EXERCISE DATA:
━━━━━━━━━━━━━━━━━━━━━━━━━━━━━━

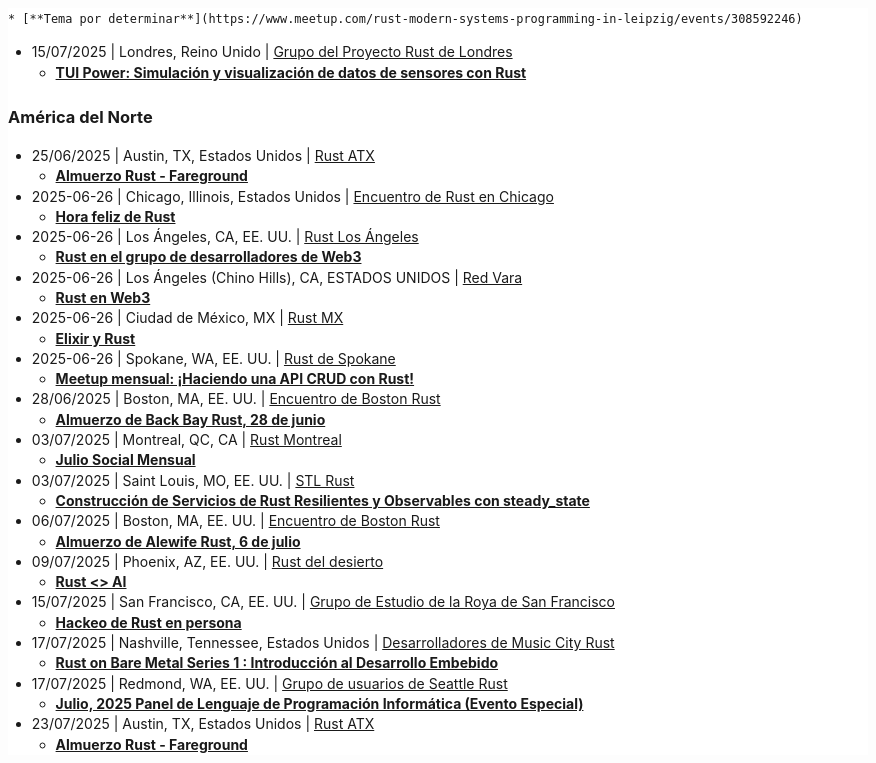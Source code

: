     * [**Tema por determinar**](https://www.meetup.com/rust-modern-systems-programming-in-leipzig/events/308592246)
* 15/07/2025 | Londres, Reino Unido | [Grupo del Proyecto Rust de Londres](https://www.meetup.com/london-rust-project-group/events/)
    * [**TUI Power: Simulación y visualización de datos de sensores con Rust**](https://www.meetup.com/london-rust-project-group/events/308434768)

### América del Norte
* 25/06/2025 | Austin, TX, Estados Unidos | [Rust ATX](https://www.meetup.com/rust-atx)
    * [**Almuerzo Rust - Fareground**](https://www.meetup.com/rust-atx/events/xvkdgtyhcjbhc)
* 2025-06-26 | Chicago, Illinois, Estados Unidos | [Encuentro de Rust en Chicago](https://www.meetup.com/chicago-rust-meetup/events/)
    * [**Hora feliz de Rust**](https://www.meetup.com/chicago-rust-meetup/events/308562608)
* 2025-06-26 | Los Ángeles, CA, EE. UU. | [Rust Los Ángeles](https://www.meetup.com/rust-los-angeles/events/)
    * [**Rust en el grupo de desarrolladores de Web3**](https://www.meetup.com/rust-los-angeles/events/308401269)
* 2025-06-26 | Los Ángeles (Chino Hills), CA, ESTADOS UNIDOS | [Red Vara](https://lu.ma/events-by-vara-gear)
    * [**Rust en Web3**](https://lu.ma/ek8jx2r3)
* 2025-06-26 | Ciudad de México, MX | [Rust MX](https://www.meetup.com/rust-mx/events/)
    * [**Elixir y Rust**](https://www.meetup.com/rust-mx/events/308579237)
* 2025-06-26 | Spokane, WA, EE. UU. | [Rust de Spokane](https://www.meetup.com/spokane-rust)
    * [**Meetup mensual: ¡Haciendo una API CRUD con Rust!**](https://www.meetup.com/spokane-rust/events/307969600)
* 28/06/2025 | Boston, MA, EE. UU. | [Encuentro de Boston Rust](https://www.meetup.com/bostonrust)
    * [**Almuerzo de Back Bay Rust, 28 de junio**](https://www.meetup.com/bostonrust/events/307936269)
* 03/07/2025 | Montreal, QC, CA | [Rust Montreal](https://www.meetup.com/rust-montreal/events/)
    * [**Julio Social Mensual**](https://www.meetup.com/rust-montreal/events/308532058)
* 03/07/2025 | Saint Louis, MO, EE. UU. | [STL Rust](https://www.meetup.com/stl-rust/events/)
    * [**Construcción de Servicios de Rust Resilientes y Observables con steady_state**](https://www.meetup.com/stl-rust/events/306345853)
* 06/07/2025 | Boston, MA, EE. UU. | [Encuentro de Boston Rust](https://www.meetup.com/bostonrust/events/)
    * [**Almuerzo de Alewife Rust, 6 de julio**](https://www.meetup.com/bostonrust/events/307936287)
* 09/07/2025 | Phoenix, AZ, EE. UU. | [Rust del desierto](https://www.meetup.com/desert-rustaceans/events/)
    * [**Rust <> AI**](https://www.meetup.com/desert-rustaceans/events/308507249/)
* 15/07/2025 | San Francisco, CA, EE. UU. | [Grupo de Estudio de la Roya de San Francisco](https://www.meetup.com/san-francisco-rust-study-group/events/)
    * [**Hackeo de Rust en persona**](https://www.meetup.com/san-francisco-rust-study-group/events/307931266)
* 17/07/2025 | Nashville, Tennessee, Estados Unidos | [Desarrolladores de Music City Rust](https://www.meetup.com/music-city-rust-developers/events/)
    * [**Rust on Bare Metal Series 1 : Introducción al Desarrollo Embebido**](https://www.meetup.com/music-city-rust-developers/events/304333113)
* 17/07/2025 | Redmond, WA, EE. UU. | [Grupo de usuarios de Seattle Rust](https://www.meetup.com/join-srug/events/)
    * [**Julio, 2025 Panel de Lenguaje de Programación Informática (Evento Especial)**](https://www.meetup.com/seattle-rust-user-group/events/307698855)
* 23/07/2025 | Austin, TX, Estados Unidos | [Rust ATX](https://www.meetup.com/rust-atx/events/)
    * [**Almuerzo Rust - Fareground**](https://www.meetup.com/rust-atx/events/xvkdgtyhckbfc)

━━━━━━━━━━━━━━━━━━━━━━━━━━━━━━

WHAT YOU SHOULD DO: Transcribe the whole listing exactly but exclude images.

RESPONSE:
Source code

:     * [**Tema por determinar**](https://www.meetup.com/rust-modern-systems-programming-in-leipzig/events/308592246)
* 15/07/2025 | Londres, Reino Unido | [Grupo del Proyecto Rust de Londres](https://www.meetup.com/london-rust-project-group/events/)
    * [**TUI Power: Simulación y visualización de datos de sensores con Rust**](https://www.meetup.com/london-rust-project-group/events/308434768)

### América del Norte
* 25/06/2025 | Austin, TX, Estados Unidos | [Rust ATX](https://www.meetup.com/rust-atx)
    * [**Almuerzo Rust - Fareground**](https://www.meetup.com/rust-atx/events/xvkdgtyhcjbhc)
* 2025-06-26 | Chicago, Illinois, Estados Unidos | [Encuentro de Rust en Chicago](https://www.meetup.com/chicago-rust-meetup/events/)
    * [**Hora feliz de Rust**](https://www.meetup.com/chicago-rust-meetup/events/308562608)
* 2025-06-26 | Los Ángeles, CA, EE. UU. | [Rust Los Ángeles](https://www.meetup.com/rust-los-angeles/events/)
    * [**Rust en el grupo de desarrolladores de Web3**](https://www.meetup.com/rust-los-angeles/events/308401269)
* 2025-06-26 | Los Ángeles (Chino Hills), CA, ESTADOS UNIDOS | [Red Vara](https://lu.ma/events-by-vara-gear)
    * [**Rust en Web3**](https://lu.ma/ek8jx2r3)
* 2025-06-26 | Ciudad de México, MX | [Rust MX](https://www.meetup.com/rust-mx/events/)
    * [**Elixir y Rust**](https://www.meetup.com/rust-mx/events/308579237)
* 2025-06-26 | Spokane, WA, EE. UU. | [Rust de Spokane](https://www.meetup.com/spokane-rust)
    * [**Meetup mensual: ¡Haciendo una API CRUD con Rust!**](https://www.meetup.com/spokane-rust/events/307969600)
* 28/06/2025 | Boston, MA, EE. UU. | [Encuentro de Boston Rust](https://www.meetup.com/bostonrust)
    * [**Almuerzo de Back Bay Rust, 28 de junio**](https://www.meetup.com/bostonrust/events/307936269)
* 03/07/2025 | Montreal, QC, CA | [Rust Montreal](https://www.meetup.com/rust-montreal/events/)
    * [**Julio Social Mensual**](https://www.meetup.com/rust-montreal/events/308532058)
* 03/07/2025 | Saint Louis, MO, EE. UU. | [STL Rust](https://www.meetup.com/stl-rust/events/)
    * [**Construcción de Servicios de Rust Resilientes y Observables con steady_state**](https://www.meetup.com/stl-rust/events/306345853)
* 06/07/2025 | Boston, MA, EE. UU. | [Encuentro de Boston Rust](https://www.meetup.com/bostonrust/events/)
    * [**Almuerzo de Alewife Rust, 6 de julio**](https://www.meetup.com/bostonrust/events/307936287)
* 09/07/2025 | Phoenix, AZ, EE. UU. | [Rust del desierto](https://www.meetup.com/desert-rustaceans/events/)
    * [**Rust <> AI**](https://www.meetup.com/desert-rustaceans/events/308507249/)
* 15/07/2025 | San Francisco, CA, EE. UU. | [Grupo de Estudio de la Roya de San Francisco](https://www.meetup.com/san-francisco-rust-study-group/events/)
    * [**Hackeo de Rust en persona**](https://www.meetup.com/san-francisco-rust-study-group/events/307931266)
* 17/07/2025 | Nashville, Tennessee, Estados Unidos | [Desarrolladores de Music City Rust](https://www.meetup.com/music-city-rust-developers/events/)
    * [**Rust on Bare Metal Series 1 : Introducción al Desarrollo Embebido**](https://www.meetup.com/music-city-rust-developers/events/304333113)
* 17/07/2025 | Redmond, WA, EE. UU. | [Grupo de usuarios de Seattle Rust](https://www.meetup.com/join-srug/events/)
    * [**Julio, 2025 Panel de Lenguaje de Programación Informática (Evento Especial)**](https://www.meetup.com/seattle-rust-user-group/events/307698855)
* 23/07/2025 | Austin, TX, Estados Unidos | [Rust ATX](https://www.meetup.com/rust-atx/events/)
    * [**Almuerzo Rust - Fareground**](https://www.meetup.com/rust-atx/events/xvkdgtyhckbfc)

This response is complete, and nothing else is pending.